We currently seem to living in a time where we each think our opinions mean something, I type away ironically doing the same thing here in this column. And our opinions do mean something, but they do not mean they are right and certainly don't mean they are the truth.

But what can we take from all of this? What good can we grow out of this tragedy and our selfishness of opinions?

Everyone comes into this life similarly but not with the same exact everything. We each have some sort of genetic defect or identifying something or other that will give us a different perspective than everyone else. And then we grow up learning from different people with different perspectives and it just goes on and on how different we are. How different, different circumstances make us from one another. It can be broken down beyond race, ethnicity or gender. We are each individual.
But this country gives us something not every country does - within our individuality we are all equal.

​What a concept that is is you really think about it.

Flotd's death was hard to take and it spurred the most prolonged protesting seen since the 60s and early 70s.

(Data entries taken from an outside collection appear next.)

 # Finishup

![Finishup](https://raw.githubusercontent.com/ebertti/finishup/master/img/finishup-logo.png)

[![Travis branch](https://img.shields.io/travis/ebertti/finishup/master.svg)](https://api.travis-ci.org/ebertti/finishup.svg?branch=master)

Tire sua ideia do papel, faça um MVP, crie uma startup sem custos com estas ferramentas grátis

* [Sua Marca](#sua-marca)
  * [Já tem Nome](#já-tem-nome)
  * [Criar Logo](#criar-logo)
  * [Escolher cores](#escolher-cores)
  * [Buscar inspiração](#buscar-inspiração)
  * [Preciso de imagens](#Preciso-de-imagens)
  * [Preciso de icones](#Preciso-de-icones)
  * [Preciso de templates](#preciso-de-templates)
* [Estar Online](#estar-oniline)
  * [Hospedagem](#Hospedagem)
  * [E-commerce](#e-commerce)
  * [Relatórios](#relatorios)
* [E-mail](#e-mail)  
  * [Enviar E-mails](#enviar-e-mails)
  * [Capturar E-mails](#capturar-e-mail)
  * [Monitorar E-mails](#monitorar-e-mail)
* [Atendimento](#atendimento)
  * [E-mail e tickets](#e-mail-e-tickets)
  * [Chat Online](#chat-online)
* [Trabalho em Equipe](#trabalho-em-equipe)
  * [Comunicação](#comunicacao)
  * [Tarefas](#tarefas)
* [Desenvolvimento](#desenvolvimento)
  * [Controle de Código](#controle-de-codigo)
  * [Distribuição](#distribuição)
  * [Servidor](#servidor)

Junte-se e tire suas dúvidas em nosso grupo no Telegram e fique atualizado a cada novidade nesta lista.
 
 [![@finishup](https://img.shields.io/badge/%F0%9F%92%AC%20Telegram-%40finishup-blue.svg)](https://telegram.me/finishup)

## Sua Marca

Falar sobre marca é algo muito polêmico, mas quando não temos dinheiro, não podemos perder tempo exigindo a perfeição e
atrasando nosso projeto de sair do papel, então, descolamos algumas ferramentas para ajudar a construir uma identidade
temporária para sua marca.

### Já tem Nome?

Some were more than protest, they were meant to inform us of needed change and how we can go about that change. Some places are listening, some are holding their ground that the problem isn't in racist systemic problems, but societal ones. In either case we're at least talking about it.

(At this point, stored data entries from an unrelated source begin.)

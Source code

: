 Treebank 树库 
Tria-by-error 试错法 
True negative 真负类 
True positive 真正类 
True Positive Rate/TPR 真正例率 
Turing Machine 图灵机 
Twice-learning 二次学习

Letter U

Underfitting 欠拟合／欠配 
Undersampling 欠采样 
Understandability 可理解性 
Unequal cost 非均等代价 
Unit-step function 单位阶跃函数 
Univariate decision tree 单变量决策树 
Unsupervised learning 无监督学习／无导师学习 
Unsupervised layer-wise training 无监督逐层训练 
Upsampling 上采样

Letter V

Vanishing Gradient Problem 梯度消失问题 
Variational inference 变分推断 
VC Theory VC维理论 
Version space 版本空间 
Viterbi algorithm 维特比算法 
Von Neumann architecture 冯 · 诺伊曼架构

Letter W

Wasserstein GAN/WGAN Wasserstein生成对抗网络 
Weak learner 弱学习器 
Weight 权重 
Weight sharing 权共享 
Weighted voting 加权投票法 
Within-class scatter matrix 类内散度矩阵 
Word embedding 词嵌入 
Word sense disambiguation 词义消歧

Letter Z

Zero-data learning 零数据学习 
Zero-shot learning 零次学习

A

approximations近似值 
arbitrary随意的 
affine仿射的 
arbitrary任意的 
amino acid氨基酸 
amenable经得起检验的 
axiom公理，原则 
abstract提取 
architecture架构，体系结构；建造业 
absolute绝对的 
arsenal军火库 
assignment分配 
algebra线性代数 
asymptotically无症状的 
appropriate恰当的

​The nation began to wake up and it is showing us that it is pissed we haven't figured out some basic understandings yet that were laid out almost 250 years ago.

Floyd wasn't the only one to die senselessly this past year, but his helpless pleas for breath cannot be denied as a cruel, beyond contempt hate crime. Whether it was racial or not, those police officers hated that  man enough to not care about his life and used absolutely inappropriate disdainful force to end him.

Across the country people got up and forced us to take notice of Floyd's death and others. Forced us to look at a problem that is very deep and has not been taken care yet despite decade after decade of issues that never get resolved. Sustained protests and violent disruptions to everyday life were taking place all over the country. Even in small towns protestors held rallies, mostly peaceful, but not always. In Meadville, Franklin and Oil City we had rallies that were peaceful, but not without showing the issues we have with race in this country.

Because monuments in other parts of the country were vandalized a group of pretty heavily armed mostly white vigilante types decided to be a presence at the Franklin rally. Did they really think the Franklin police couldn't handle a Franklin size rally? This showed a great divide in how we see race in the area. There was little respect given to the protest organizers in this small town. Oganizers who are known community leaders in families who have long served the county with distinction. Yet the heavily armed gang stood sentry over the local monuments.

We have a long way to go to be perfect in this country. But we're at least talking.  We'll see if we can finally put some action behind these words for actual change.